(Records excerpted from a collection)
++++++++++
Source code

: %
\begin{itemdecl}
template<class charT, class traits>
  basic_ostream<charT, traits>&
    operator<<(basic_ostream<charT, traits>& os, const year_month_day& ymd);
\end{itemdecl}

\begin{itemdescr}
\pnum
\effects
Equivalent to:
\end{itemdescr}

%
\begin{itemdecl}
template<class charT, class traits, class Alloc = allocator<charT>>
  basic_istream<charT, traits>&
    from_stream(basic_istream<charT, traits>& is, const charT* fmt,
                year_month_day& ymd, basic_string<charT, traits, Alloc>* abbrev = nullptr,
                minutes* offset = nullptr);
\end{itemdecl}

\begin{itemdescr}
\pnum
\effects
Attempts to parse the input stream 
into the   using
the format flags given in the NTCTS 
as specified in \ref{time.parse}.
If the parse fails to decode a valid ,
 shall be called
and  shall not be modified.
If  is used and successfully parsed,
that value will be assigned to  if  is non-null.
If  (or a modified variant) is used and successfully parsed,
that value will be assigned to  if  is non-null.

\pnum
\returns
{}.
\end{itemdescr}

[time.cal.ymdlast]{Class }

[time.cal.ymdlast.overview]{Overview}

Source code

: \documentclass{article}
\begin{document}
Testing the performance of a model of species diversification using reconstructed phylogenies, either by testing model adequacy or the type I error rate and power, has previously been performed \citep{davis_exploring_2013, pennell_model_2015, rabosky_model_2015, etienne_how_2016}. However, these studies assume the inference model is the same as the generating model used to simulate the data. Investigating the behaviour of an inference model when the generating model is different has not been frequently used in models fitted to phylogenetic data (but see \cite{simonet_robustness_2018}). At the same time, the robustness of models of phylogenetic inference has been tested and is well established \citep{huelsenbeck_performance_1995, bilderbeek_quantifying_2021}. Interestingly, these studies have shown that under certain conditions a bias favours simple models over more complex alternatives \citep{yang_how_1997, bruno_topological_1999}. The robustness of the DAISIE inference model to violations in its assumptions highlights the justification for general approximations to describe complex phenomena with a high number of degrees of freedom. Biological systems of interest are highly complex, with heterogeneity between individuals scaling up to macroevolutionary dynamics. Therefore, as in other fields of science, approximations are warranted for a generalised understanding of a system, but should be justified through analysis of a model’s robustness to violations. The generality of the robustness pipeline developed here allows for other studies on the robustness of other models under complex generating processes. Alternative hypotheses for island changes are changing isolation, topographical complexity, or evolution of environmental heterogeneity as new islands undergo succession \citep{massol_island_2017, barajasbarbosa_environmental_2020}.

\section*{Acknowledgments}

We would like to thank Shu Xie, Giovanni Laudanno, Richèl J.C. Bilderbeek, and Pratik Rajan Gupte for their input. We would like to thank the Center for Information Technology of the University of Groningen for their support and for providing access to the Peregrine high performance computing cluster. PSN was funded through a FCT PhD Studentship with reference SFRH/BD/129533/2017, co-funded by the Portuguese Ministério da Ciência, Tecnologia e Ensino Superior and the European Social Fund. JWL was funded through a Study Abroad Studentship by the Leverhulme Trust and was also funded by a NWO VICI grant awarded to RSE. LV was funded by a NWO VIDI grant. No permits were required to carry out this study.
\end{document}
++++++++++
Above are some records; repeat all of them exactly.

*TASK RESULT*.
Source code

: %
\begin{itemdecl}
template<class charT, class traits>
  basic_ostream<charT, traits>&
    operator<<(basic_ostream<charT, traits>& os, const year_month_day& ymd);
\end{itemdecl}

\begin{itemdescr}
\pnum
\effects
Equivalent to:
\end{itemdescr}

%
\begin{itemdecl}
template<class charT, class traits, class Alloc = allocator<charT>>
  basic_istream<charT, traits>&
    from_stream(basic_istream<charT, traits>& is, const charT* fmt,
                year_month_day& ymd, basic_string<charT, traits, Alloc>* abbrev = nullptr,
                minutes* offset = nullptr);
\end{itemdecl}

\begin{itemdescr}
\pnum
\effects
Attempts to parse the input stream 
into the   using
the format flags given in the NTCTS 
as specified in \ref{time.parse}.
If the parse fails to decode a valid ,
 shall be called
and  shall not be modified.
If  is used and successfully parsed,
that value will be assigned to  if  is non-null.
If  (or a modified variant) is used and successfully parsed,
that value will be assigned to  if  is non-null.

\pnum
\returns
{}.
\end{itemdescr}

[time.cal.ymdlast]{Class }

[time.cal.ymdlast.overview]{Overview}

Source code

: \documentclass{article}
\begin{document}
Testing the performance of a model of species diversification using reconstructed phylogenies, either by testing model adequacy or the type I error rate and power, has previously been performed \citep{davis_exploring_2013, pennell_model_2015, rabosky_model_2015, etienne_how_2016}. However, these studies assume the inference model is the same as the generating model used to simulate the data. Investigating the behaviour of an inference model when the generating model is different has not been frequently used in models fitted to phylogenetic data (but see \cite{simonet_robustness_2018}). At the same time, the robustness of models of phylogenetic inference has been tested and is well established \citep{huelsenbeck_performance_1995, bilderbeek_quantifying_2021}. Interestingly, these studies have shown that under certain conditions a bias favours simple models over more complex alternatives \citep{yang_how_1997, bruno_topological_1999}. The robustness of the DAISIE inference model to violations in its assumptions highlights the justification for general approximations to describe complex phenomena with a high number of degrees of freedom. Biological systems of interest are highly complex, with heterogeneity between individuals scaling up to macroevolutionary dynamics. Therefore, as in other fields of science, approximations are warranted for a generalised understanding of a system, but should be justified through analysis of a model’s robustness to violations. The generality of the robustness pipeline developed here allows for other studies on the robustness of other models under complex generating processes. Alternative hypotheses for island changes are changing isolation, topographical complexity, or evolution of environmental heterogeneity as new islands undergo succession \citep{massol_island_2017, barajasbarbosa_environmental_2020}.

\section*{Acknowledgments}

We would like to thank Shu Xie, Giovanni Laudanno, Richèl J.C. Bilderbeek, and Pratik Rajan Gupte for their input. We would like to thank the Center for Information Technology of the University of Groningen for their support and for providing access to the Peregrine high performance computing cluster. PSN was funded through a FCT PhD Studentship with reference SFRH/BD/129533/2017, co-funded by the Portuguese Ministério da Ciência, Tecnologia e Ensino Superior and the European Social Fund. JWL was funded through a Study Abroad Studentship by the Leverhulme Trust and was also funded by a NWO VICI grant awarded to RSE. LV was funded by a NWO VIDI grant. No permits were required to carry out this study.
\end{document}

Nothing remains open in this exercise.